Task to carry out> Working from the data below, write out exactly the lines from its first through the line that contains "(4) If $V=W$, then", both ends included and pictures omitted.

----------------

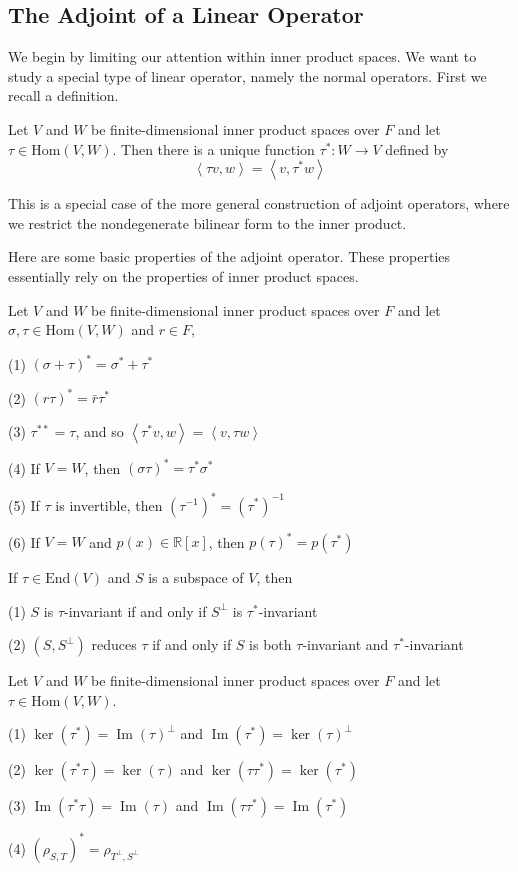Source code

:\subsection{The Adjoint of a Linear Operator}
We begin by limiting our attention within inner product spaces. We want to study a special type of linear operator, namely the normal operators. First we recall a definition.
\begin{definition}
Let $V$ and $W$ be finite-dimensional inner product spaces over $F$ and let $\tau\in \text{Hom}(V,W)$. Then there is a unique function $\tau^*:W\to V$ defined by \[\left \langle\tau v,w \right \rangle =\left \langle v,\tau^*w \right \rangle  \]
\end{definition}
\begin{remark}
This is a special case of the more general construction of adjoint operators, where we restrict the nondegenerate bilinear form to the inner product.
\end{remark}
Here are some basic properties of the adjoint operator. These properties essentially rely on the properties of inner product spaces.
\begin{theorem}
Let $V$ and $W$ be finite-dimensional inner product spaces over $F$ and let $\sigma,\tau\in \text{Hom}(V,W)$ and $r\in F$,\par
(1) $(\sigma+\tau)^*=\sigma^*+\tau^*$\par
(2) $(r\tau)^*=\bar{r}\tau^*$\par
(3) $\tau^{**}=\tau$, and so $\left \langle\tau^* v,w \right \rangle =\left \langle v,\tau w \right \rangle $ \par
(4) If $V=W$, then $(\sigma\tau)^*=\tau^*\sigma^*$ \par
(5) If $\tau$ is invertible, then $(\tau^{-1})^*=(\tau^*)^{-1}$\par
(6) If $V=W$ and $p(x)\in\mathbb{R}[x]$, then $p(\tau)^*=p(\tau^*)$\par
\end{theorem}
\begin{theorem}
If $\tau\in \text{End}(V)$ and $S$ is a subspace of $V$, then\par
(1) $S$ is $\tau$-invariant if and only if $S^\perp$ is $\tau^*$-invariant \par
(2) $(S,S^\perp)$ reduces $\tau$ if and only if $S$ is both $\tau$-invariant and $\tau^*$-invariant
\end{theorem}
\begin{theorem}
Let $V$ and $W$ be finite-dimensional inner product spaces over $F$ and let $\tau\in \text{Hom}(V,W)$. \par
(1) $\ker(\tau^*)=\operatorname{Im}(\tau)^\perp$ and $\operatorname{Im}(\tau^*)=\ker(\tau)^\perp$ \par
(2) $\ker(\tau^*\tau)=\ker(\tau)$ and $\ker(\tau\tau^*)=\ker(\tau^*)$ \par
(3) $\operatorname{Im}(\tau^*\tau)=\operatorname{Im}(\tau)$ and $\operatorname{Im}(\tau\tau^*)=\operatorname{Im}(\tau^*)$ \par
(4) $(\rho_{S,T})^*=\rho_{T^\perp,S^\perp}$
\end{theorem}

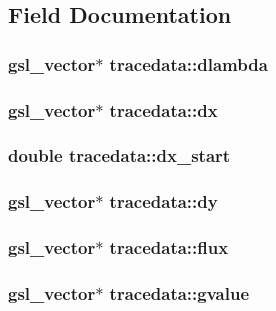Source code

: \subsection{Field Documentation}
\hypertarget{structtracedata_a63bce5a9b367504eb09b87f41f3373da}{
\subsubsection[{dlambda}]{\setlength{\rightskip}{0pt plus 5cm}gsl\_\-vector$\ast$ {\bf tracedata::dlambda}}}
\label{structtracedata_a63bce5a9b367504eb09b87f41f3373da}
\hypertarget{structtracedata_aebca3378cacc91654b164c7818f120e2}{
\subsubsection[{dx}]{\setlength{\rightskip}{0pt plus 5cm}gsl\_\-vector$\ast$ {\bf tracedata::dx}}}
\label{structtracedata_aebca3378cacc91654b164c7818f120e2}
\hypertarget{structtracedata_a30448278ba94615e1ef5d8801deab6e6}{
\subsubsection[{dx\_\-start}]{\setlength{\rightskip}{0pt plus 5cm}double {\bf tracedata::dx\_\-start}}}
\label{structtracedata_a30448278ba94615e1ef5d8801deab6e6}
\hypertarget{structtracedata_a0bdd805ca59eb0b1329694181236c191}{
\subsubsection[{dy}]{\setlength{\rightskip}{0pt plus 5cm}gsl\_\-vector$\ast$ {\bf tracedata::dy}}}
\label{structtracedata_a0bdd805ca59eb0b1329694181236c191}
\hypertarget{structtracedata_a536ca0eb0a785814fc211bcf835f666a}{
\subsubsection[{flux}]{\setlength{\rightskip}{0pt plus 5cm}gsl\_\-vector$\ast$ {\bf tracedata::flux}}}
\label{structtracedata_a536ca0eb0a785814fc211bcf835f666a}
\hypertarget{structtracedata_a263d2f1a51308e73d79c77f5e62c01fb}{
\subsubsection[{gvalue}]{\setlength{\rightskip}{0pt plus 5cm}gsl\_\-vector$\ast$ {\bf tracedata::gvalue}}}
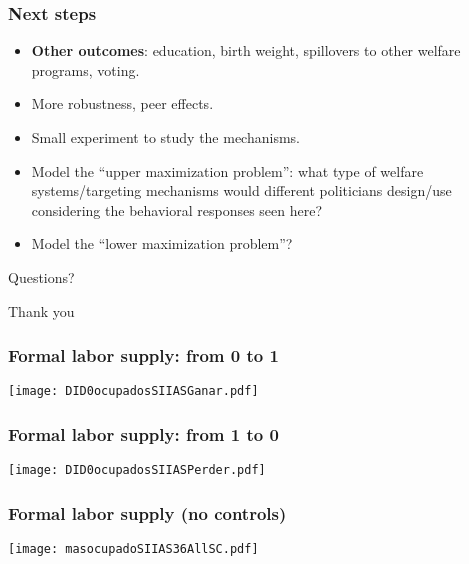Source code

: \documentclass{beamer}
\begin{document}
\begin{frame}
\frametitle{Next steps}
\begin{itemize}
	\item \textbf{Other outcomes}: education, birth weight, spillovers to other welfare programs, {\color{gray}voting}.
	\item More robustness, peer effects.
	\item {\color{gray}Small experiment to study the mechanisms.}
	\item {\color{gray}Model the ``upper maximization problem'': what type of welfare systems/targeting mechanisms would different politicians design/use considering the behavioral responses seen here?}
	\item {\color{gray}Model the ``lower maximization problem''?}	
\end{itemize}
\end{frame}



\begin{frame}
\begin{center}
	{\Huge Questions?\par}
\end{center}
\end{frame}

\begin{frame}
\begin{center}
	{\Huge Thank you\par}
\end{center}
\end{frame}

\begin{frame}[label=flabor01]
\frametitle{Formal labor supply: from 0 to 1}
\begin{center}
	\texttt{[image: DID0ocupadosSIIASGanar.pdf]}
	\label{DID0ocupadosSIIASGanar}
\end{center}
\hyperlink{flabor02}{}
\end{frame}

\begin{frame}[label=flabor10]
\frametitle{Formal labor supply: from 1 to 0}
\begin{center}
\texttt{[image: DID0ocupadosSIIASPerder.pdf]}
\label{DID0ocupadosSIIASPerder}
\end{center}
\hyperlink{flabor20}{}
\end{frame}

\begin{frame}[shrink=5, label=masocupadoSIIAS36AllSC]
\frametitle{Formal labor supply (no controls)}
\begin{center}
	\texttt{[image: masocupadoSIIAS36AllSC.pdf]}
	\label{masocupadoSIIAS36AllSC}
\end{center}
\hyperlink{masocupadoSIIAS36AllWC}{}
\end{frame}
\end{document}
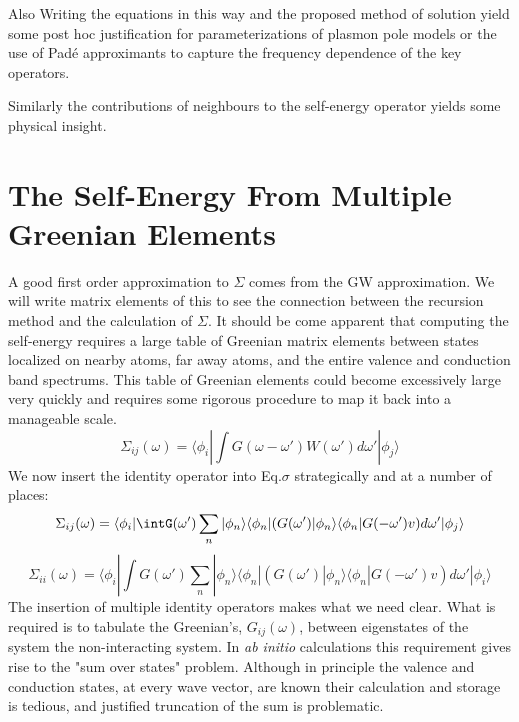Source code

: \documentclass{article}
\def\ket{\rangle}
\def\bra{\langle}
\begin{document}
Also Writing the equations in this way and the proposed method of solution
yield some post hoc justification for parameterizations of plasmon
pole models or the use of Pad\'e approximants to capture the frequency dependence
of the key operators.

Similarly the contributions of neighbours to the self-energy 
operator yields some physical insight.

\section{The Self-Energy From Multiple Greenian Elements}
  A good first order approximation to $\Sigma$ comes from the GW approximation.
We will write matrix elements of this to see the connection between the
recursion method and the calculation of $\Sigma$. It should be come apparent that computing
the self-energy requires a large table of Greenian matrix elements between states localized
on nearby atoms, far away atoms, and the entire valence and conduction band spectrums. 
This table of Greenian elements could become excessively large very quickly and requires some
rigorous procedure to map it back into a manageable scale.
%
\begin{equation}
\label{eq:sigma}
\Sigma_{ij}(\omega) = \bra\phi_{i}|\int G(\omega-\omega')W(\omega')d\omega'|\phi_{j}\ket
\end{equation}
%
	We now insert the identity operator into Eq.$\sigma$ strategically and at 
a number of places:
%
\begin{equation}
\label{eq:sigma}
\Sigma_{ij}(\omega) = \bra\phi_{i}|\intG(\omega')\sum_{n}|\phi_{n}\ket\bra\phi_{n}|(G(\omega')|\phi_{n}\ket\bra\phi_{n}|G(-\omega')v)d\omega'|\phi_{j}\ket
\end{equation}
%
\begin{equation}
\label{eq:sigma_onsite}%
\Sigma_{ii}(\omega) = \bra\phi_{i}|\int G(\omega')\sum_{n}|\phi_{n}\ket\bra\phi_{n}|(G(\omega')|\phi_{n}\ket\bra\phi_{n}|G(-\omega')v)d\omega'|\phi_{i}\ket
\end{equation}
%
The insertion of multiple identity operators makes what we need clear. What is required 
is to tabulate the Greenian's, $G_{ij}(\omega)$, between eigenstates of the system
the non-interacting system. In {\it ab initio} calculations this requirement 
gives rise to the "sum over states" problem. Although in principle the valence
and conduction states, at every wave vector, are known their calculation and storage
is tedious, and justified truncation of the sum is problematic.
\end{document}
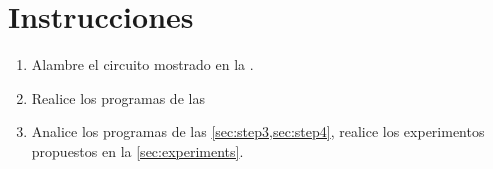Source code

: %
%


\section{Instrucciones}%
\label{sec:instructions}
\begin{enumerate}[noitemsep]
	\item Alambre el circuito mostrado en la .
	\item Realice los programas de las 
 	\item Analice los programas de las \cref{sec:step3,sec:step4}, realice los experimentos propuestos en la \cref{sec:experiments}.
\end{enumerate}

----------------

Output of the exercise>
Source code

:\subsection{The Adjoint of a Linear Operator}
We begin by limiting our attention within inner product spaces. We want to study a special type of linear operator, namely the normal operators. First we recall a definition.
\begin{definition}
Let $V$ and $W$ be finite-dimensional inner product spaces over $F$ and let $\tau\in \text{Hom}(V,W)$. Then there is a unique function $\tau^*:W\to V$ defined by \[\left \langle\tau v,w \right \rangle =\left \langle v,\tau^*w \right \rangle  \]
\end{definition}
\begin{remark}
This is a special case of the more general construction of adjoint operators, where we restrict the nondegenerate bilinear form to the inner product.
\end{remark}
Here are some basic properties of the adjoint operator. These properties essentially rely on the properties of inner product spaces.
\begin{theorem}
Let $V$ and $W$ be finite-dimensional inner product spaces over $F$ and let $\sigma,\tau\in \text{Hom}(V,W)$ and $r\in F$,\par
(1) $(\sigma+\tau)^*=\sigma^*+\tau^*$\par
(2) $(r\tau)^*=\bar{r}\tau^*$\par
(3) $\tau^{**}=\tau$, and so $\left \langle\tau^* v,w \right \rangle =\left \langle v,\tau w \right \rangle $ \par
(4) If $V=W$, then $(\sigma\tau)^*=\tau^*\sigma^*$ \par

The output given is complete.